Congratulations! Your proposal has been selected to advance to the Finalists round.

As a Finalist, your proposal is eligible for the contest’s Judges’ Choice award, as well as the Popular Choice award, which is determined by public voting. All Winners will be recognized and widely publicized by the Climate CoLab, and the Judges’ Choice winner -- as well as those who contributed to the plan’s sub-proposals -- will receive CoLab Points. The top point-getters will receive shares of a $10,000 cash prize! For more details on CoLab Points, please visit: http://climatecolab.org/resources/-/wiki/Main/Climate+CoLab+Points

All winners will be announced the week after the voting period ends.

You will soon receive an email from the Climate CoLab staff with details about the voting period.
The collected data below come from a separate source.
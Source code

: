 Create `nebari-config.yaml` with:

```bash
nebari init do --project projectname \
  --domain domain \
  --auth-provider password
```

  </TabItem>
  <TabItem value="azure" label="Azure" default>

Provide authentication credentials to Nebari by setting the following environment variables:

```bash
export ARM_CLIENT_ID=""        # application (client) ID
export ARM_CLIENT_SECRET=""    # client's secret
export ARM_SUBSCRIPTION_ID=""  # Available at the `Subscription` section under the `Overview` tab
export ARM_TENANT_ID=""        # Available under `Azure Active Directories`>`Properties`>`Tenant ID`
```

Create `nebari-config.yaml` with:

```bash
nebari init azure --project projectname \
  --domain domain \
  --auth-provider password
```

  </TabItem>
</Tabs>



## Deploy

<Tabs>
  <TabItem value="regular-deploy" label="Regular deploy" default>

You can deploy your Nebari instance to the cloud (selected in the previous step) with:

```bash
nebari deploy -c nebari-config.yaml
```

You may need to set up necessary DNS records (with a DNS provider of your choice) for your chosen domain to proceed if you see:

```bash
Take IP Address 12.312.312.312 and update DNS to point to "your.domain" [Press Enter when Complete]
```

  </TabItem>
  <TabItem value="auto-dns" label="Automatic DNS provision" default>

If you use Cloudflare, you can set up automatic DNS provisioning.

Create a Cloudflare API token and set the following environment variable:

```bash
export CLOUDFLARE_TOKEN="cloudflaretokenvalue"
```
If you don’t receive that email within the next day, or have other questions, please contact the Climate CoLab staff at admin@climatecolab.org

Thank you for your work on this very important issue. We’re proud of your proposal, and we hope that you are too. Again, congratulations!

All the best,
2015 Climate CoLab Judges

Additional comments from the Judges:

We found this to be a very innovative and creative idea, the feasibility of which will be premised on (1) who would issue such currency, (2) who will be the regulator, and (3) how will institutions such as the International Monetary Fund and Central Banks get involved in it. It is well thought through, and two additional minor points that need further elaboration are:
- how to finance the auditors,
- how to ensure that the CO2 basis for the SOL is not sold again on the market.

Semi-Finalist Evaluation

Judges'' ratings


Novelty:
Feasibility:
Impact:
Presentation:

Judges'' comments


Congratulations! Your proposal, Solar Dollars: The World Currency to Price and Finance Carbon Mitigation, in the Global Climate Action Plan contest, has been selected to advance to the Semi-Finalists round.
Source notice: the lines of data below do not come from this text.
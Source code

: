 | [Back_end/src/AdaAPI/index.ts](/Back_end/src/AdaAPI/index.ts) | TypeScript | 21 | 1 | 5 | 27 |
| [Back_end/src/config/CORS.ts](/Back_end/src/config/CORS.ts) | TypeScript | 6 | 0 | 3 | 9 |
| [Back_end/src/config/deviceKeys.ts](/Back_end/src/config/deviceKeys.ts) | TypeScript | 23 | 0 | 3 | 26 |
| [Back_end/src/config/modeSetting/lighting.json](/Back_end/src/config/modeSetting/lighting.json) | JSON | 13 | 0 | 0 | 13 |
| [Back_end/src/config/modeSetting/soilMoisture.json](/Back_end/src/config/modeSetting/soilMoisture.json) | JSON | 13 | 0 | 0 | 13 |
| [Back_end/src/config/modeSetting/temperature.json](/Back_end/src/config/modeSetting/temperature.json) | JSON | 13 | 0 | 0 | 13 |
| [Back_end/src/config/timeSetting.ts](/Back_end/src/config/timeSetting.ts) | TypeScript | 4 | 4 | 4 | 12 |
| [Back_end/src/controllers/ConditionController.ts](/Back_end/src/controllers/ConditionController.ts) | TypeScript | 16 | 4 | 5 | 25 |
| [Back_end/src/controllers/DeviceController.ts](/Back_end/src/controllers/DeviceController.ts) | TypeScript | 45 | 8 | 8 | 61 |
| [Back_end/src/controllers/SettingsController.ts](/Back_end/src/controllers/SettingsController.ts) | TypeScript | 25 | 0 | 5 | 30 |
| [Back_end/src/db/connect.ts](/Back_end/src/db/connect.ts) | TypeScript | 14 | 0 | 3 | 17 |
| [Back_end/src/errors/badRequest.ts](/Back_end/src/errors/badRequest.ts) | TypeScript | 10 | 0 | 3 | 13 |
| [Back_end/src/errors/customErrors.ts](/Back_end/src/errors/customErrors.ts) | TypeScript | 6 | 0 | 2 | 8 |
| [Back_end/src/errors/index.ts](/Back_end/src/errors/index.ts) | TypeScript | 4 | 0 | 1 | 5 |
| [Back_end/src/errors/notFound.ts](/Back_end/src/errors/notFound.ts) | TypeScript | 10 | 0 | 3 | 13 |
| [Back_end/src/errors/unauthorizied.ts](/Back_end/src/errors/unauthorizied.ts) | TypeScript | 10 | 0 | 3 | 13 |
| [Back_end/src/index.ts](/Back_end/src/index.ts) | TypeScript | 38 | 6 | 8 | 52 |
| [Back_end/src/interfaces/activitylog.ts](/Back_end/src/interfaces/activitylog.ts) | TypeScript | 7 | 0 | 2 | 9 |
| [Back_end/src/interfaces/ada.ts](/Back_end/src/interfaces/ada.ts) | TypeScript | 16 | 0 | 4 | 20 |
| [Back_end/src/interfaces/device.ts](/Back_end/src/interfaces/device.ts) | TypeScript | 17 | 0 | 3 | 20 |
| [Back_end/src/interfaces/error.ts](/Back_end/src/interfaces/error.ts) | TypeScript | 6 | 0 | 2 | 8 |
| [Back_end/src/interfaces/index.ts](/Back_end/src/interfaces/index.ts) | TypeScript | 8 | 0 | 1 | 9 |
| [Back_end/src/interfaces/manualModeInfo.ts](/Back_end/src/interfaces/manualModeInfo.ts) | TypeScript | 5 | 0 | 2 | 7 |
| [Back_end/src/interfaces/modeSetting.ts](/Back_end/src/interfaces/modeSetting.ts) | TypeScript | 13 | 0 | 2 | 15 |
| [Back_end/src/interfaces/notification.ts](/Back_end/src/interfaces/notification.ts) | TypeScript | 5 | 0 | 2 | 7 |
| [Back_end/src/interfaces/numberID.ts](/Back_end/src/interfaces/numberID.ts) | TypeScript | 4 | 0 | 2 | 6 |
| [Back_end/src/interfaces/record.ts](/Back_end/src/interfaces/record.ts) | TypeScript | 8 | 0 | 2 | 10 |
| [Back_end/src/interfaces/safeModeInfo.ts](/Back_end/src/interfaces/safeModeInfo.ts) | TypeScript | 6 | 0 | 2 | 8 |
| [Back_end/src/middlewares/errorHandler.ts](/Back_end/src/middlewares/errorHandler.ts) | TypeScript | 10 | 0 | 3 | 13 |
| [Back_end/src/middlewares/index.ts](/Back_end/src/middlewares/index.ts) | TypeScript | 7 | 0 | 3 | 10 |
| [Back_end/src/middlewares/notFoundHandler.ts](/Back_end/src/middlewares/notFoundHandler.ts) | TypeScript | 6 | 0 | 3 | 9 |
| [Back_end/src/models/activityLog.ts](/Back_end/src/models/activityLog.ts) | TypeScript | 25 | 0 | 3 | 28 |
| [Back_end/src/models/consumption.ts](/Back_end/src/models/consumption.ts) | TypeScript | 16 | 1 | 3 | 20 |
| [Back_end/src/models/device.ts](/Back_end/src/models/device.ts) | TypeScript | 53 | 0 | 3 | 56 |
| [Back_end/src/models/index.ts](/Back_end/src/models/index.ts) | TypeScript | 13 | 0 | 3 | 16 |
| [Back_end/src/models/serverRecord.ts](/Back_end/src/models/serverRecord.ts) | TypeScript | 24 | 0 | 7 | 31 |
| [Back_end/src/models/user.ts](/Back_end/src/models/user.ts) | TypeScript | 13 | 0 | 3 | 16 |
You will be able to revise your proposal and add new collaborators if you wish, from now until November 4, 2015, at 11:59pm midnight Eastern Time. We’ve also included feedback that will be posted under the Evaluation tab of your proposal. Please incorporate this feedback in your revisions. As you make revisions, we recommend you save an offline copy as a backup.
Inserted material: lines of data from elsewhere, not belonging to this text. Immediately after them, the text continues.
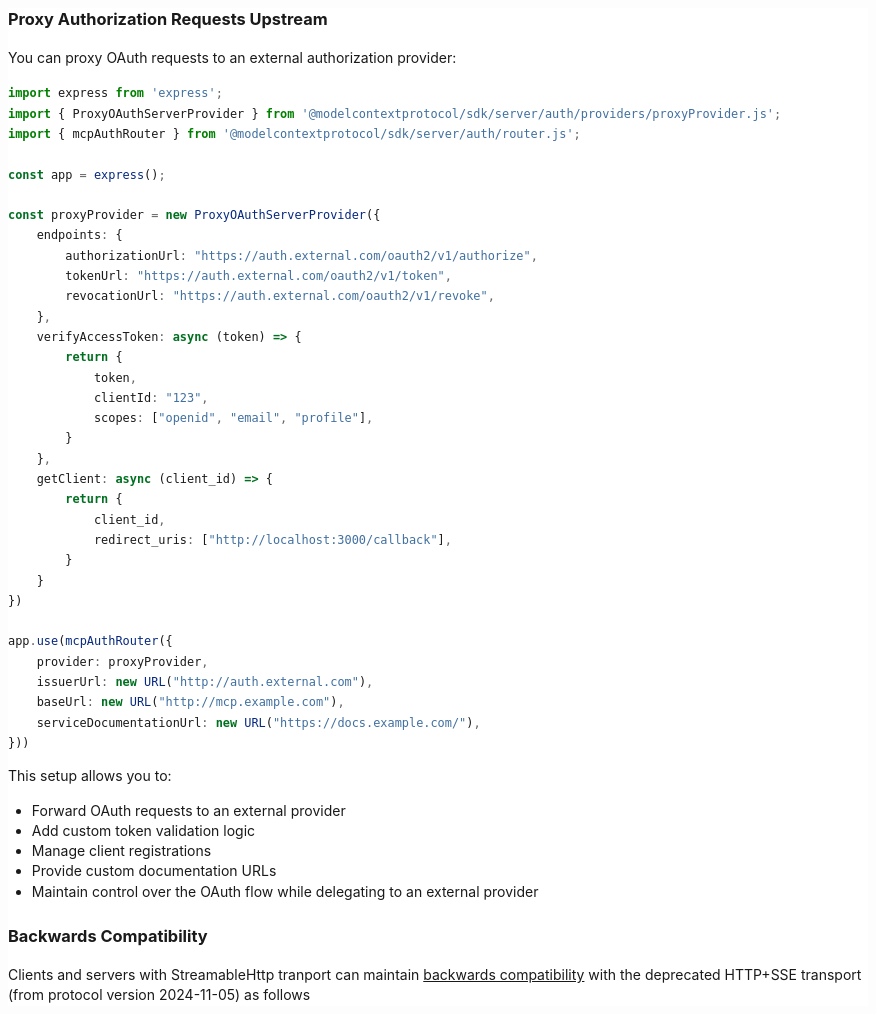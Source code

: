 ### Proxy Authorization Requests Upstream

You can proxy OAuth requests to an external authorization provider:

```typescript
import express from 'express';
import { ProxyOAuthServerProvider } from '@modelcontextprotocol/sdk/server/auth/providers/proxyProvider.js';
import { mcpAuthRouter } from '@modelcontextprotocol/sdk/server/auth/router.js';

const app = express();

const proxyProvider = new ProxyOAuthServerProvider({
    endpoints: {
        authorizationUrl: "https://auth.external.com/oauth2/v1/authorize",
        tokenUrl: "https://auth.external.com/oauth2/v1/token",
        revocationUrl: "https://auth.external.com/oauth2/v1/revoke",
    },
    verifyAccessToken: async (token) => {
        return {
            token,
            clientId: "123",
            scopes: ["openid", "email", "profile"],
        }
    },
    getClient: async (client_id) => {
        return {
            client_id,
            redirect_uris: ["http://localhost:3000/callback"],
        }
    }
})

app.use(mcpAuthRouter({
    provider: proxyProvider,
    issuerUrl: new URL("http://auth.external.com"),
    baseUrl: new URL("http://mcp.example.com"),
    serviceDocumentationUrl: new URL("https://docs.example.com/"),
}))
```

This setup allows you to:

- Forward OAuth requests to an external provider
- Add custom token validation logic
- Manage client registrations
- Provide custom documentation URLs
- Maintain control over the OAuth flow while delegating to an external provider

### Backwards Compatibility

Clients and servers with StreamableHttp tranport can maintain [backwards compatibility](https://modelcontextprotocol.io/specification/2025-03-26/basic/transports#backwards-compatibility) with the deprecated HTTP+SSE transport (from protocol version 2024-11-05) as follows
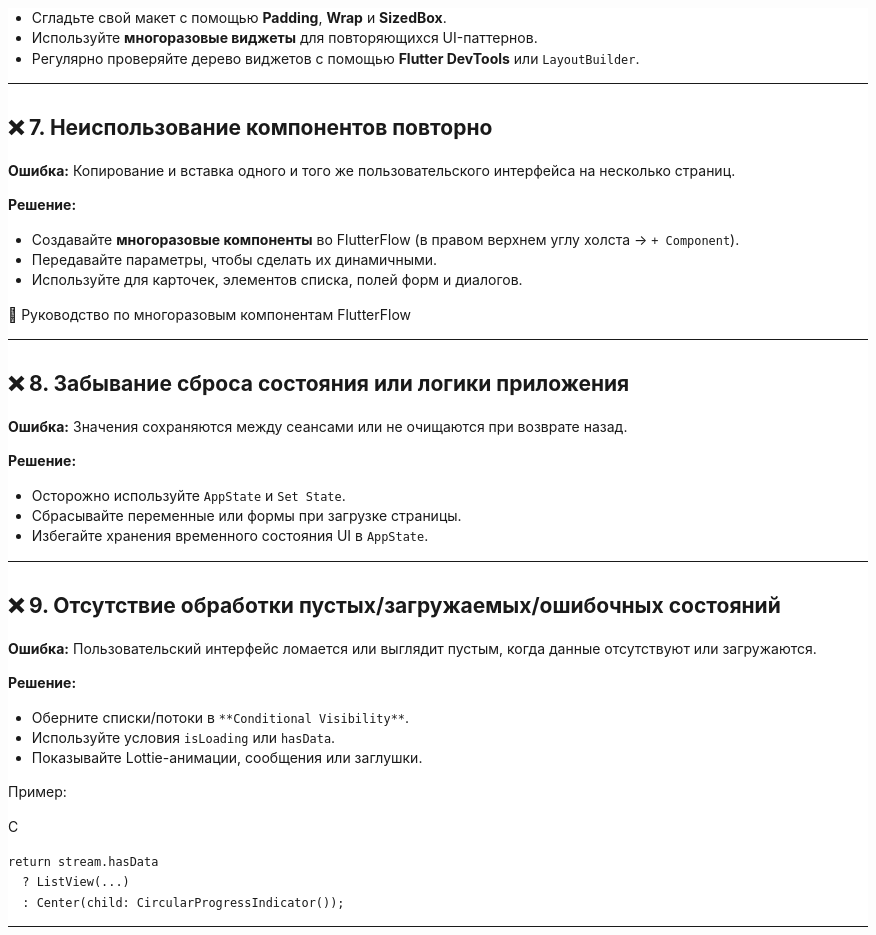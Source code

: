 - Сгладьте свой макет с помощью **Padding**, **Wrap** и **SizedBox**.
- Используйте **многоразовые виджеты** для повторяющихся UI-паттернов.
- Регулярно проверяйте дерево виджетов с помощью **Flutter DevTools** или `LayoutBuilder`.

---

## ❌ 7. Неиспользование компонентов повторно

**Ошибка:** Копирование и вставка одного и того же пользовательского интерфейса на несколько страниц.

**Решение:**

- Создавайте **многоразовые компоненты** во FlutterFlow (в правом верхнем углу холста → `+ Component`).
- Передавайте параметры, чтобы сделать их динамичными.
- Используйте для карточек, элементов списка, полей форм и диалогов.

🔗 Руководство по многоразовым компонентам FlutterFlow

---

## ❌ 8. Забывание сброса состояния или логики приложения

**Ошибка:** Значения сохраняются между сеансами или не очищаются при возврате назад.

**Решение:**

- Осторожно используйте `AppState` и `Set State`.
- Сбрасывайте переменные или формы при загрузке страницы.
- Избегайте хранения временного состояния UI в `AppState`.

---

## ❌ 9. Отсутствие обработки пустых/загружаемых/ошибочных состояний

**Ошибка:** Пользовательский интерфейс ломается или выглядит пустым, когда данные отсутствуют или загружаются.

**Решение:**

- Оберните списки/потоки в `**Conditional Visibility**`.
- Используйте условия `isLoading` или `hasData`.
- Показывайте Lottie-анимации, сообщения или заглушки.

Пример:

C

```
return stream.hasData
  ? ListView(...)
  : Center(child: CircularProgressIndicator());
```

---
At the revision deadline mentioned above, your proposal will be locked and considered in final form. The Judges will undergo another round of evaluation to ensure that Semi-Finalist proposals have addressed the feedback given, and select which proposals will continue to the Finalists round.

Finalists will be eligible for the contest’s Judges Choice award, as well as for public voting to select the contest’s Popular Choice award. The Winners will be recognized and widely publicized by the Climate CoLab. Global climate action plans include ideas from all the people who contributed to the sub-proposals, not just those who created the integrated proposal itself. To recognize all these contributions, a winning integrated proposal receives CoLab Points that are distributed among all these people. The top point-getters will receive shares of a cash prize of $10,000. For more details on CoLab Points, please visit: http://climatecolab.org/resources/-/wiki/Main/Climate+CoLab+Points

Thank you for your great work and good luck!

All the best,
2015 Climate CoLab Judges

Additional comments from the Judges:
- Would be good to also touch on how this will counteract the perverse subsidies (paid by other currencies) to fossil fuel intensive behavior.

Additional comments from the Fellows:

- The main proposal presents a detailed concept of the Solar dollar global currency for carbon pricing. It is well-developed and detailed, and contains concrete and actionable steps toward implementation. The main proposal selected a set of sub-proposals, which mostly are relatively irrelevant. The author will have to consider the selected sub-proposals, with a possibility to change/add them with the more relevant ones.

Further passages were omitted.